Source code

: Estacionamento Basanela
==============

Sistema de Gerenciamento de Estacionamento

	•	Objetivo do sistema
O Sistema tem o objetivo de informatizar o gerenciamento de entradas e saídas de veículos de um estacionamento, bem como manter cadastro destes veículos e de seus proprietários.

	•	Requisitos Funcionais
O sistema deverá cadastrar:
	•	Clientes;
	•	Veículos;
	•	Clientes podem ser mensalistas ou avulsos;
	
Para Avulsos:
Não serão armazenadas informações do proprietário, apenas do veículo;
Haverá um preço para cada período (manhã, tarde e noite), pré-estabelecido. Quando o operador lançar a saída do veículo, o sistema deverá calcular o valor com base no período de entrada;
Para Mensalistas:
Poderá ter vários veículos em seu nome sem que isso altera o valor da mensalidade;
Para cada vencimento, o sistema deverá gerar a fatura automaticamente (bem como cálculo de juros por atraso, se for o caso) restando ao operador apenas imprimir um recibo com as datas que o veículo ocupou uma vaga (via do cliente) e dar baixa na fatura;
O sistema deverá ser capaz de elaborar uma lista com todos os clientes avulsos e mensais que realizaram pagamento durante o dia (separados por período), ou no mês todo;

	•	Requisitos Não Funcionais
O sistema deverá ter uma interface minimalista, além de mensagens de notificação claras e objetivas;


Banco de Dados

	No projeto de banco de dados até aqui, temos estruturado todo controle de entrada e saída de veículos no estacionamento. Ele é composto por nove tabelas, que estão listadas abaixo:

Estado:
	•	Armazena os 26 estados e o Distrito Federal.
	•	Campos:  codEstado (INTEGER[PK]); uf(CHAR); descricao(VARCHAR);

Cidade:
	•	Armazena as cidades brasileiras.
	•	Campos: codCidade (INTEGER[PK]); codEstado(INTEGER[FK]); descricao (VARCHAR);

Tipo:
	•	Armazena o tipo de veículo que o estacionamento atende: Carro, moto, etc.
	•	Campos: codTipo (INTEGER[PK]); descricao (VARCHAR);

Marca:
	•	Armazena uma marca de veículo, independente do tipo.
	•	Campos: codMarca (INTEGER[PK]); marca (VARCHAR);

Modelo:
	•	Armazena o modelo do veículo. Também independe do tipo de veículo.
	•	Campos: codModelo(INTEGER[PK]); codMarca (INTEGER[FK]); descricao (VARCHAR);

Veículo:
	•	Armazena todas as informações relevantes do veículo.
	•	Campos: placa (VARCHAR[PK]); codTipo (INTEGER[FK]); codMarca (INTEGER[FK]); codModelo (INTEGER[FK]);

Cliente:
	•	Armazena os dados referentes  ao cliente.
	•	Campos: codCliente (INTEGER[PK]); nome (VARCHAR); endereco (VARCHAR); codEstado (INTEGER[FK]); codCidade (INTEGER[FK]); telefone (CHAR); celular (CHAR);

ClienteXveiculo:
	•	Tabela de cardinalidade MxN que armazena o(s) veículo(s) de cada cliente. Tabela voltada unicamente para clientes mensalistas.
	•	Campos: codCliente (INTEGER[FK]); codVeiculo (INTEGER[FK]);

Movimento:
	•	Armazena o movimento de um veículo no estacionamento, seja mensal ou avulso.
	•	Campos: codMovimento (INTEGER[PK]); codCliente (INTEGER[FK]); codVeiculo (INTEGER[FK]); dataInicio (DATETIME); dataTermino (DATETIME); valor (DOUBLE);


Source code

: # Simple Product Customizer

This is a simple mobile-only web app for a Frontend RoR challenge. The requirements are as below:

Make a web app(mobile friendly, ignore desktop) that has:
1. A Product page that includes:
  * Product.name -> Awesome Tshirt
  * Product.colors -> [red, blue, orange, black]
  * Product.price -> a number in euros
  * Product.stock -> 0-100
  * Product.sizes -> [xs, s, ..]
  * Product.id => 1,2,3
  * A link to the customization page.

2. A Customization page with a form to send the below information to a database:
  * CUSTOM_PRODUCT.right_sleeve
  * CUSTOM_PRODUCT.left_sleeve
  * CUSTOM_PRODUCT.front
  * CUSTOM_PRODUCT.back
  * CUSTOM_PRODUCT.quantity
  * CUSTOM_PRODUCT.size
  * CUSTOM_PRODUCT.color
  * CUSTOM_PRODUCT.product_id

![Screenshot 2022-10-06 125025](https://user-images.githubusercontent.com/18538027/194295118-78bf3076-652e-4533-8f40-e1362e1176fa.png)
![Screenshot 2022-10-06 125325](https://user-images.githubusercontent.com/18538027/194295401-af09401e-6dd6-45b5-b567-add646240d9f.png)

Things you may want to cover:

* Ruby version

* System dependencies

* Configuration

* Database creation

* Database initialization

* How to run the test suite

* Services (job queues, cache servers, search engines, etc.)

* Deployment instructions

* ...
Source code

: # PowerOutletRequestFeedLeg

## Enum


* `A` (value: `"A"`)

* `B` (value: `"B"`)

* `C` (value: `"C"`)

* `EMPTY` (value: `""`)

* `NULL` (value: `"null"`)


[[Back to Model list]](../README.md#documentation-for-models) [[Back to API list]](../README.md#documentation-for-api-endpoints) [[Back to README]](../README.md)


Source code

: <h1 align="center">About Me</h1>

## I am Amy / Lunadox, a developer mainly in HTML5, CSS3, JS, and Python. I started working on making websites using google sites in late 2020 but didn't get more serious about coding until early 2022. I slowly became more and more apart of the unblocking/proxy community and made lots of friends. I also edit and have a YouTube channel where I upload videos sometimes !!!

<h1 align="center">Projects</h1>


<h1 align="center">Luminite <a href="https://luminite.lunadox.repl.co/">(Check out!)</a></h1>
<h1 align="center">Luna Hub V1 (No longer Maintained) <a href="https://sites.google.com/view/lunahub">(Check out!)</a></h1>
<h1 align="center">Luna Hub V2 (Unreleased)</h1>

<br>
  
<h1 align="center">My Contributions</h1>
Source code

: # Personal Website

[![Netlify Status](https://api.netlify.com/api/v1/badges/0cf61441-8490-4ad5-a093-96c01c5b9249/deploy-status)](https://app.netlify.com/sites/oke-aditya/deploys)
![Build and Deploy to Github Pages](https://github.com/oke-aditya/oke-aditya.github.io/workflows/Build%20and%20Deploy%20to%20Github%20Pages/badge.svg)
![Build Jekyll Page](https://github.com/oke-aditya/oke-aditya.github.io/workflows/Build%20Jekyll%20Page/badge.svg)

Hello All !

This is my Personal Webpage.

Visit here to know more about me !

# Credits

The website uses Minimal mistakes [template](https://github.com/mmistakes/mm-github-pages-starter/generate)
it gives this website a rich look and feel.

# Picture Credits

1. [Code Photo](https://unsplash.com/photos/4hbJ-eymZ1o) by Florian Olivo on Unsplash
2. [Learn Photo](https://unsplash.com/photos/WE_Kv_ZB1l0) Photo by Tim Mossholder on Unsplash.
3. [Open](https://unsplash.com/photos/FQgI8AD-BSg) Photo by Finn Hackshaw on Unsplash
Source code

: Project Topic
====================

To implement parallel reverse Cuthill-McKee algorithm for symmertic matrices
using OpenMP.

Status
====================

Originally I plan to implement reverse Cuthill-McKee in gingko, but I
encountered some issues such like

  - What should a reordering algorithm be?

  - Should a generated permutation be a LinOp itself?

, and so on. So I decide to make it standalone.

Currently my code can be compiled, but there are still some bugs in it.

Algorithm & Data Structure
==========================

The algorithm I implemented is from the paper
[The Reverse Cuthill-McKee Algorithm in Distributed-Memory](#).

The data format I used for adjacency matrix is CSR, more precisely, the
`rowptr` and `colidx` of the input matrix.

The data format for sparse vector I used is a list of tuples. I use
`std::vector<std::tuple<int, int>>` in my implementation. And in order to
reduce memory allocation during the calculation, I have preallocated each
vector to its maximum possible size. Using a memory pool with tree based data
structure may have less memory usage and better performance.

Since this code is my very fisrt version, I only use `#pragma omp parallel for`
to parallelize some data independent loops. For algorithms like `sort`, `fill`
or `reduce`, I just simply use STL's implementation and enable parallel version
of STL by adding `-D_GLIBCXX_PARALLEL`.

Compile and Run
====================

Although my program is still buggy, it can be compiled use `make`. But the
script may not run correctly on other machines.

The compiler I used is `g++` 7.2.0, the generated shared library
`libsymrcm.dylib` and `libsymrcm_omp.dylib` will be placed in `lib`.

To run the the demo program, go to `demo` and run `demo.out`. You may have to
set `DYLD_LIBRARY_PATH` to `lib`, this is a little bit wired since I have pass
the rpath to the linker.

-----

• What the exercise asks
Search the listing above for the lines with "structure may have" and "to parallelize some", then output those lines and all lines between them exactly.

• Task result
structure may have less memory usage and better performance.

Since this code is my very fisrt version, I only use `#pragma omp parallel for`
to parallelize some data independent loops. For algorithms like `sort`, `fill`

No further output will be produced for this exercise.